* Data:

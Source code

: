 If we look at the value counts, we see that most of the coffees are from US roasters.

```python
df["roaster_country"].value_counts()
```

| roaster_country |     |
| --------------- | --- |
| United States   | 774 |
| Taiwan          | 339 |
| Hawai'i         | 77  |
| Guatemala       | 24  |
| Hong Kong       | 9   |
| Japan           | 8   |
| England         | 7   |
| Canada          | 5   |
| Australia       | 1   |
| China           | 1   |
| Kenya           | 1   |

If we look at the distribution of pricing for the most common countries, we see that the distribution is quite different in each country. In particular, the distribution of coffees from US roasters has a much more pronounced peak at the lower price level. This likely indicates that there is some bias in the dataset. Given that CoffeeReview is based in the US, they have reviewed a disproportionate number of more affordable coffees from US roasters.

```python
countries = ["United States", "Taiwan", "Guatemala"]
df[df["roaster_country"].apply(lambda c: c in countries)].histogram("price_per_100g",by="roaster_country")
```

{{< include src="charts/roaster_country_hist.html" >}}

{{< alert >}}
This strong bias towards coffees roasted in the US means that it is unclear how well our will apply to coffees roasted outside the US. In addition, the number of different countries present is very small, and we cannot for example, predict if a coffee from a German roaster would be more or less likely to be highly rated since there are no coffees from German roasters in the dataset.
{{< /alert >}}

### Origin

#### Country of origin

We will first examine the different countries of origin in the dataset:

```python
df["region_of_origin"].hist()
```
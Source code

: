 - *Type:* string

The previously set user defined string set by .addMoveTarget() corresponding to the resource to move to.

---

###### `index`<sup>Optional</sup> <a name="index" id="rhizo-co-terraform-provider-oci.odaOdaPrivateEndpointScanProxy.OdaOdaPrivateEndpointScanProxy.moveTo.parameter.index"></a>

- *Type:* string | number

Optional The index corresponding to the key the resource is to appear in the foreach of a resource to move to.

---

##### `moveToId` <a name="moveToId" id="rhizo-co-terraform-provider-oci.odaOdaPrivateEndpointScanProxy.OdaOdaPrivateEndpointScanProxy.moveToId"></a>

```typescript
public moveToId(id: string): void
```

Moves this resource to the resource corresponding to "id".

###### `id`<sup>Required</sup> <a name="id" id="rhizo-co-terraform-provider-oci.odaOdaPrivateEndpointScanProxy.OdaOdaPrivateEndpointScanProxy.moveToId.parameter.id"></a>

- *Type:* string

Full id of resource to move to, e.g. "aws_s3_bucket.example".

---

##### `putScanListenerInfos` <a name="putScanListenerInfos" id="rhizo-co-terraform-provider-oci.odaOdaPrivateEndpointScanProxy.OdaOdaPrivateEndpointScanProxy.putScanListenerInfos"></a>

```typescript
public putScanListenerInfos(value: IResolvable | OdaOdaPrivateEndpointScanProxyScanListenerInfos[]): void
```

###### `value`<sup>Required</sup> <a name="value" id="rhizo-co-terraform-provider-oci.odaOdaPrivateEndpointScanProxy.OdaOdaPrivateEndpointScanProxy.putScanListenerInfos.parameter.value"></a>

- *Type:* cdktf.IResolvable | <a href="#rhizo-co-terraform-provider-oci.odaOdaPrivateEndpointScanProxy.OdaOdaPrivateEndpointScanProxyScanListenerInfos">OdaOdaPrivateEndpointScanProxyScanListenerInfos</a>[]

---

* Exercise objective: The answer should be one number, the count of lines in this material that include the word "will".

* Response to this exercise: 2